We would like to thank everyone who participated in this challenge.There were many correct submissions, and some very interesting explanations as well. Daniel, Sol, and I are always interested in the thought process used in tackling these problems and we thoroughly enjoyed reading your submissions.

Some Monday Math Madness facts:

Number of submissions: 23
Number of correct submissions: 12 (so a little bit over 50%)

Goals for the future

Ideally, we would like to see this contest grow and become a bit more popular. To adjust to any growth in popularity, we would increase both the quality and quantity of prizes. We are in the process of securing better prizes via sponsors, which would give our readers more incentive in undertaking our diabolical math problems. We would also like to offer smaller prizes so that we can have multiple winners per contest.
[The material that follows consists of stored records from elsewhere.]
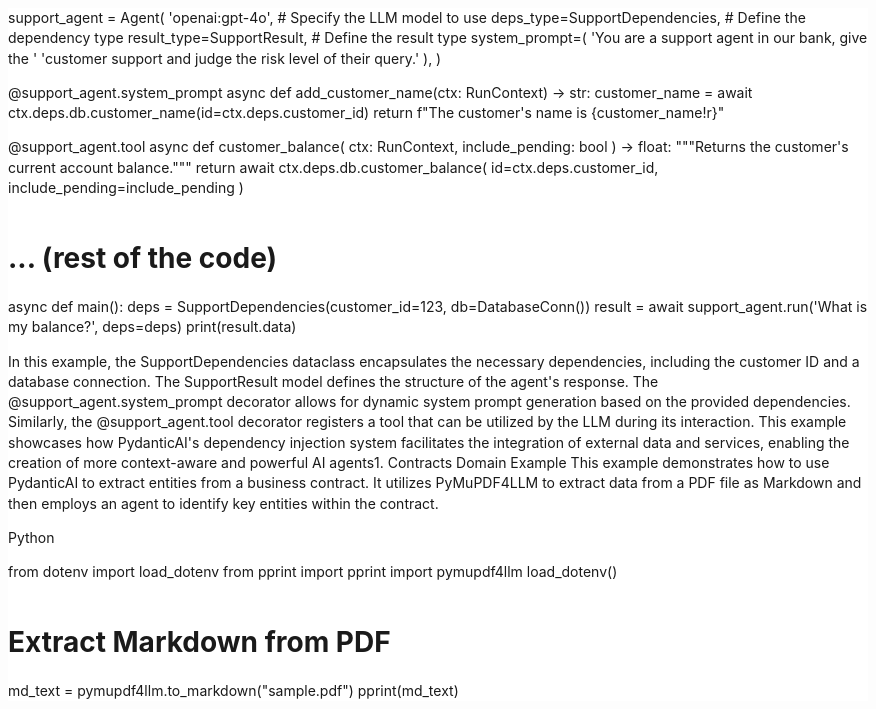 support\_agent = Agent(
 'openai:gpt-4o', # Specify the LLM model to use
 deps\_type=SupportDependencies, # Define the dependency type
 result\_type=SupportResult, # Define the result type
 system\_prompt=(
 'You are a support agent in our bank, give the '
 'customer support and judge the risk level of their query.'
 ),
)

@support\_agent.system\_prompt
async def add\_customer\_name(ctx: RunContext) -> str:
 customer\_name = await ctx.deps.db.customer\_name(id=ctx.deps.customer\_id)
 return f"The customer's name is {customer\_name!r}"

@support\_agent.tool
async def customer\_balance(
 ctx: RunContext, include\_pending: bool
) -> float:
 """Returns the customer's current account balance."""
 return await ctx.deps.db.customer\_balance(
 id=ctx.deps.customer\_id, include\_pending=include\_pending
 )

# ... (rest of the code)

async def main():
 deps = SupportDependencies(customer\_id=123, db=DatabaseConn())
 result = await support\_agent.run('What is my balance?', deps=deps)
 print(result.data)

In this example, the SupportDependencies dataclass encapsulates the necessary dependencies, including the customer ID and a database connection. The SupportResult model defines the structure of the agent's response. The @support\_agent.system\_prompt decorator allows for dynamic system prompt generation based on the provided dependencies. Similarly, the @support\_agent.tool decorator registers a tool that can be utilized by the LLM during its interaction. This example showcases how PydanticAI's dependency injection system facilitates the integration of external data and services, enabling the creation of more context-aware and powerful AI agents1.
Contracts Domain Example
This example demonstrates how to use PydanticAI to extract entities from a business contract. It utilizes PyMuPDF4LLM to extract data from a PDF file as Markdown and then employs an agent to identify key entities within the contract.

Python


from dotenv import load\_dotenv
from pprint import pprint
import pymupdf4llm
load\_dotenv()

# Extract Markdown from PDF
md\_text = pymupdf4llm.to\_markdown("sample.pdf")
pprint(md\_text)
The next contest will start on monday at Sol's blog: Wild About Math. He has a very interesting problem in store, so don't miss it!

Feedback would be greatly appreciated

  1. Was the problem too easy? Too hard?
  2. Is the contest duration too long?
  3. Is the prize not good enough to warrant the time it takes to solve the problem?
  4. How can the contest be improved?
  5. Should we make the problem more matlab oriented?

If you have any good ideas for a contest problem, contact us!!

Joshua's Solution

For anyone interested, here is Joshua's Solution:

Let's number the leprechauns in order by age: #1000 for the youngest,
#1 for the oldest.

If only #1 is left, #1 gets all the gold.

If there are two left, clearly #2 will vote to split the gold rather
than go home, so they each get 50% of the total.

If there are three left, then #1 and 2 will gang up on #3, so #3 goes
home and #1 and #2 split the gold.

If there are four left, #3 can see that it's dangerous to let #4 go,
so #3 and 4 together will vote to split the gold immediately.

If there are 5, 6, or 7 left, then #1,2,3,4 can see that if it gets
down to four, they'd each get 1/4 of the gold, so they will gang up
against #5,6,7 ...

So then when there are eight left, #5,6,7,8 will all work together and
vote for the split.

Similarly, by induction, when there are 2^n + k left, k < 2^n, the 2^n
can see that they'll get 1/2^n of the total, so they'll vote as a
block.

Thus, when there are 512 Leprechauns left, #257 through 512 will vote
to split the gold, and with half the vote they will carry the day, and
so Leprechauns #1-512 each get 1/512th of the gold.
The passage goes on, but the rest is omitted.